What the exercise asks: Pull each line containing "frontend" out of the data and copy it.

The input:
:::::
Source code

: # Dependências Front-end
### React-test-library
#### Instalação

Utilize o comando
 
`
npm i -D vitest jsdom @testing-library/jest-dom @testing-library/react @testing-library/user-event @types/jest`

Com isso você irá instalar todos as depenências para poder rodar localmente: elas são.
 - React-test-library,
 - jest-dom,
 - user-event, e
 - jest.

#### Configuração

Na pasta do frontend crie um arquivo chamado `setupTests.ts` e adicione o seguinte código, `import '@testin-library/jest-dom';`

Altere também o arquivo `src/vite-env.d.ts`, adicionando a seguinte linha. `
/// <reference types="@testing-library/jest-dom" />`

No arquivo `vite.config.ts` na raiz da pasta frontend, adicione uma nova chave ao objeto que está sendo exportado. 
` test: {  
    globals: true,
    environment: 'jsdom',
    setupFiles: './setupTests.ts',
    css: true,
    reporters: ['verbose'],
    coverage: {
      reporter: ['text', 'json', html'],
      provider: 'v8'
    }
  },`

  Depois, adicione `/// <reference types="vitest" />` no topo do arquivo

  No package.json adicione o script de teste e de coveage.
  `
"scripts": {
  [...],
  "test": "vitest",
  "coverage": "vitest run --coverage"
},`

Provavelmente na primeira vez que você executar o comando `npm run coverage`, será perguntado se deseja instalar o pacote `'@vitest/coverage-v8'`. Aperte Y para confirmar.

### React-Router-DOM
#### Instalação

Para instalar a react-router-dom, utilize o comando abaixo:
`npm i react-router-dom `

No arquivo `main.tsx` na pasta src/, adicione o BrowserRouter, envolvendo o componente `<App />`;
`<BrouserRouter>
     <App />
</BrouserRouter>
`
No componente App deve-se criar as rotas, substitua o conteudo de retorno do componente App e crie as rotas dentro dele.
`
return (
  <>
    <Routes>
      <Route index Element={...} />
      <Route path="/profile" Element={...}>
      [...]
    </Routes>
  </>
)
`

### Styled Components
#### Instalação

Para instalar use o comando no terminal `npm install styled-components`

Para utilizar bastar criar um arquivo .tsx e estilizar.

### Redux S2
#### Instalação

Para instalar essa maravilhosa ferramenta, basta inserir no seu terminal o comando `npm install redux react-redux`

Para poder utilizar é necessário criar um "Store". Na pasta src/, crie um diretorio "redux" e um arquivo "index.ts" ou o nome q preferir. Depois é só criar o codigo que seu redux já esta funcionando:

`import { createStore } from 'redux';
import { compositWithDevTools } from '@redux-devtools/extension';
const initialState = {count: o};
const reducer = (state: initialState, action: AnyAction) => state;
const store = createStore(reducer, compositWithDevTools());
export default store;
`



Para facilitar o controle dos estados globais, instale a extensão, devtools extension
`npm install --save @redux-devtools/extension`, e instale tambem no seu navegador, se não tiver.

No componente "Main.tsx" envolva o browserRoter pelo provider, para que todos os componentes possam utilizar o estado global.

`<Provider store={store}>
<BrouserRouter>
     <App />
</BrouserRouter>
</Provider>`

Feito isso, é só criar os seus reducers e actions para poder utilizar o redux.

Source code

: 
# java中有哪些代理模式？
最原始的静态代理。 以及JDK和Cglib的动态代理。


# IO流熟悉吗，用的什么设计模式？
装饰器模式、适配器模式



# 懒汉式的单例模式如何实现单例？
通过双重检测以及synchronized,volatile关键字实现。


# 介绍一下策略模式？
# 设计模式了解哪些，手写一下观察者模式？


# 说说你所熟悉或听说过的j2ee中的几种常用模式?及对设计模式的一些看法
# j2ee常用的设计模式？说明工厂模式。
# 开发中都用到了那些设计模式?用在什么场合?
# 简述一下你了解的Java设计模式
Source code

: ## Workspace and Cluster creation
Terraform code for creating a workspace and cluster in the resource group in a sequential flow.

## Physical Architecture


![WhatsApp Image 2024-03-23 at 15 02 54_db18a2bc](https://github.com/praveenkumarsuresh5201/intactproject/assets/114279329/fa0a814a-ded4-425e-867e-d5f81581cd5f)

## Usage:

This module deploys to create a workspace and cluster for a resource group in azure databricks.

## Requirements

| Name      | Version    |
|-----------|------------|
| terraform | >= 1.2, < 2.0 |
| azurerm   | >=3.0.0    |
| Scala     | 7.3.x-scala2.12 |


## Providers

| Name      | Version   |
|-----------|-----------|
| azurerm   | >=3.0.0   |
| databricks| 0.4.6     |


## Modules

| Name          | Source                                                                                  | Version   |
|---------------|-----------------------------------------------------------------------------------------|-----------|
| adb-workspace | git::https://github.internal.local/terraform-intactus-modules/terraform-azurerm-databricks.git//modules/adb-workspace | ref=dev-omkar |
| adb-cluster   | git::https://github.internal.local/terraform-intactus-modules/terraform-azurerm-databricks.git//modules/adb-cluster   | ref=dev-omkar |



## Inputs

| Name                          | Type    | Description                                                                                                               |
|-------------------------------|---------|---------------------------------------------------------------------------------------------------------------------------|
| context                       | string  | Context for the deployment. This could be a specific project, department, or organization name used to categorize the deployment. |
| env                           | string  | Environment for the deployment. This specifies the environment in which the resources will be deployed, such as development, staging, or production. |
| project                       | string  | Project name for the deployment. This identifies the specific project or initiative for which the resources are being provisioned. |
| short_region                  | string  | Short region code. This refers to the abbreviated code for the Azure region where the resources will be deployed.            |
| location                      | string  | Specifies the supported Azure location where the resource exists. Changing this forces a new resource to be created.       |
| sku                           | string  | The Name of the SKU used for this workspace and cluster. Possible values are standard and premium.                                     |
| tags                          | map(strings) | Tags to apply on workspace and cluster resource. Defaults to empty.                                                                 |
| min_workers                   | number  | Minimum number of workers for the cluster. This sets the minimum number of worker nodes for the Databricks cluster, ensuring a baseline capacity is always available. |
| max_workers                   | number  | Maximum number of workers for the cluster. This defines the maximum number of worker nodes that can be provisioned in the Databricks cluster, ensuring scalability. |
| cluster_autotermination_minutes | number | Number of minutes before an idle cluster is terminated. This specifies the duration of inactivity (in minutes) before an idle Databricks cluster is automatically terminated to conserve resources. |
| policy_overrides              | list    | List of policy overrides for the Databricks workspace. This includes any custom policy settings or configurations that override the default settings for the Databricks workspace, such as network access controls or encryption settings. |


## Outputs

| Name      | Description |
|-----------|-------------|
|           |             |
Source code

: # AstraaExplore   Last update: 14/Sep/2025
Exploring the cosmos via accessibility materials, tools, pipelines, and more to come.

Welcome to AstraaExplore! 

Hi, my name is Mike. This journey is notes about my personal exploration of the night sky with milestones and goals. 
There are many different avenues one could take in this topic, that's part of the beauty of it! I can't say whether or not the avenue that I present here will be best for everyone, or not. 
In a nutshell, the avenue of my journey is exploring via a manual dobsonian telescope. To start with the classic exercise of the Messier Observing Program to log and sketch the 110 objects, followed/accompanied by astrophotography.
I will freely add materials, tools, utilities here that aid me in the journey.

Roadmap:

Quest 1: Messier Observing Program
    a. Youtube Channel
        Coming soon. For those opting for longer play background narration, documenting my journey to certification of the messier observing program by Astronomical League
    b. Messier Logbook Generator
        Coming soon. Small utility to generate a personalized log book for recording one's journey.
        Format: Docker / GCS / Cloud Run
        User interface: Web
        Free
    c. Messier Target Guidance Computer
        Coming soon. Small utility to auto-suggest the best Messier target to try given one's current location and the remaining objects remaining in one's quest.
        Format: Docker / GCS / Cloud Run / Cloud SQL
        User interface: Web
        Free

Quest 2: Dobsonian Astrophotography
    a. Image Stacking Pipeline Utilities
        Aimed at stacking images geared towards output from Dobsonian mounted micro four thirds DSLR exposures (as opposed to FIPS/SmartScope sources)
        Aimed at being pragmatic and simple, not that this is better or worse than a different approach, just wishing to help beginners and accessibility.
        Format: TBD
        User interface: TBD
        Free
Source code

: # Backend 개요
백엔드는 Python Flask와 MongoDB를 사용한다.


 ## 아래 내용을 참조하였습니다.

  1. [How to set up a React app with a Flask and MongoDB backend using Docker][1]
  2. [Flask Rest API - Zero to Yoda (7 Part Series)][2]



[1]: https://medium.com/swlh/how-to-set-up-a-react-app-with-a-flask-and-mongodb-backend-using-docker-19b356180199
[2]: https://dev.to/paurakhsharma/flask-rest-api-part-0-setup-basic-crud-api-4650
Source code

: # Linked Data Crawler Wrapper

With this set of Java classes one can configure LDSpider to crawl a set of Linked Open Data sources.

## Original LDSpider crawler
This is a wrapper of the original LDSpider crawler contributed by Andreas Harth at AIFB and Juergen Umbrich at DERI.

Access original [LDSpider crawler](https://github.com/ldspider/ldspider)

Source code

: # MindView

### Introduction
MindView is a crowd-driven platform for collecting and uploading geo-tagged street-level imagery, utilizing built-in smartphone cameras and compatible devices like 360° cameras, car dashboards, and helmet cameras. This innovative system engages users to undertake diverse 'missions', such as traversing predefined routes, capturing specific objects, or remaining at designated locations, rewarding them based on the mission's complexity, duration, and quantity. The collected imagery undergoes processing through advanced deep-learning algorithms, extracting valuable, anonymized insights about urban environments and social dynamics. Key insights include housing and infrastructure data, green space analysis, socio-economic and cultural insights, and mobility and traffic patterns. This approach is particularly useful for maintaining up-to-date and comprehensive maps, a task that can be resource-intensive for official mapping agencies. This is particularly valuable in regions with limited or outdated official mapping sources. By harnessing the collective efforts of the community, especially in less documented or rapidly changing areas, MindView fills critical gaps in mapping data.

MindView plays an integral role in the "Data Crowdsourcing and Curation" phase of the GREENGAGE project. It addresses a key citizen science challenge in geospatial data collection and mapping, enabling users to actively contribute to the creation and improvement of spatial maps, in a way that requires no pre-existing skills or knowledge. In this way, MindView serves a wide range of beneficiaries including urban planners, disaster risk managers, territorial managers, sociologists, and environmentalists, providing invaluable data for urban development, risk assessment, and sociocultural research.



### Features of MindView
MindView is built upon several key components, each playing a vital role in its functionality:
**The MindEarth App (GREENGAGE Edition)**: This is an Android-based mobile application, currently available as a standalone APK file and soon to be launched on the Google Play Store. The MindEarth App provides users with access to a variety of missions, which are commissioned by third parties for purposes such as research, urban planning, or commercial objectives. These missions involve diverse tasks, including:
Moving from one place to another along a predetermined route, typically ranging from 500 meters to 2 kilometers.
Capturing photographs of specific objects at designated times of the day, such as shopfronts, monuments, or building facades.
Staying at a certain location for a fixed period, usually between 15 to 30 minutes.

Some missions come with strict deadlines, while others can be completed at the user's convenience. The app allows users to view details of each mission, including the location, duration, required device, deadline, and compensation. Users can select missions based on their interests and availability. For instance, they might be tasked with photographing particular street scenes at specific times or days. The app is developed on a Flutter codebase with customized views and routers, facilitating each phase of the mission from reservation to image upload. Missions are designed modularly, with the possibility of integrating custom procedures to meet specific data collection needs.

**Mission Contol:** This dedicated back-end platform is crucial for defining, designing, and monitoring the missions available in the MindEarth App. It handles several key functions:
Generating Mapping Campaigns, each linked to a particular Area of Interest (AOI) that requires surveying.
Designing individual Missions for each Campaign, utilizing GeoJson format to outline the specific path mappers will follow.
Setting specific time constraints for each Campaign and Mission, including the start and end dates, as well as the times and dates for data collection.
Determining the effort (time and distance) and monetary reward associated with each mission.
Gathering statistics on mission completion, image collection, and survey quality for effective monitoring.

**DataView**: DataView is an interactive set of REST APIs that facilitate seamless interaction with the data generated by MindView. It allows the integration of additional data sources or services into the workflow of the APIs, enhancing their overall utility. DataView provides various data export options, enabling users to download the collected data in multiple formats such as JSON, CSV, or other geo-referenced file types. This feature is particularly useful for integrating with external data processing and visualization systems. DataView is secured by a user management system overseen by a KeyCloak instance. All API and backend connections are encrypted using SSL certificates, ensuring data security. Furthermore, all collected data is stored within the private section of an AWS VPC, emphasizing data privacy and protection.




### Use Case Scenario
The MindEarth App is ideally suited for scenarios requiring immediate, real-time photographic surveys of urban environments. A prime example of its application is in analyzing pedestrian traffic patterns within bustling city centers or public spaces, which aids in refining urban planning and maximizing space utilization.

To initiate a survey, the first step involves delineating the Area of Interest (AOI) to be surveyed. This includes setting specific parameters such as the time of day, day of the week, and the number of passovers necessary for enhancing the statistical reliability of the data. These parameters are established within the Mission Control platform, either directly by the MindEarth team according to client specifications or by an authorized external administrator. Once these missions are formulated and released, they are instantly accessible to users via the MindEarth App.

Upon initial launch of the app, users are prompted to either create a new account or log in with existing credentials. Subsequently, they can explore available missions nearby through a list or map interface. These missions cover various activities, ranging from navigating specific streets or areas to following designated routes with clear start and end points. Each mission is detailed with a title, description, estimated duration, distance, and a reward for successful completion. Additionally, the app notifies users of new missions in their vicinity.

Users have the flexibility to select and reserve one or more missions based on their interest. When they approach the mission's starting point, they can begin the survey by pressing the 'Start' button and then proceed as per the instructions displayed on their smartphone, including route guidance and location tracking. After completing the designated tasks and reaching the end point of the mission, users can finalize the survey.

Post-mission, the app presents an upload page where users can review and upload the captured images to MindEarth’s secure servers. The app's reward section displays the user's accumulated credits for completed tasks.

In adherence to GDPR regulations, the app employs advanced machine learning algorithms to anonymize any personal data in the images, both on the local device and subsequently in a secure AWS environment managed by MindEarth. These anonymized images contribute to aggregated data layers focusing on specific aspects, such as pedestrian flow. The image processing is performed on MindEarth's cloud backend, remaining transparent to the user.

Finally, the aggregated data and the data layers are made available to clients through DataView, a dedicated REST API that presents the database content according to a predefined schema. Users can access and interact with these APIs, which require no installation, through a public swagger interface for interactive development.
:::::
Answer to this task:
Na pasta do frontend crie um arquivo chamado `setupTests.ts` e adicione o seguinte código, `import '@testin-library/jest-dom';`
No arquivo `vite.config.ts` na raiz da pasta frontend, adicione uma nova chave ao objeto que está sendo exportado. 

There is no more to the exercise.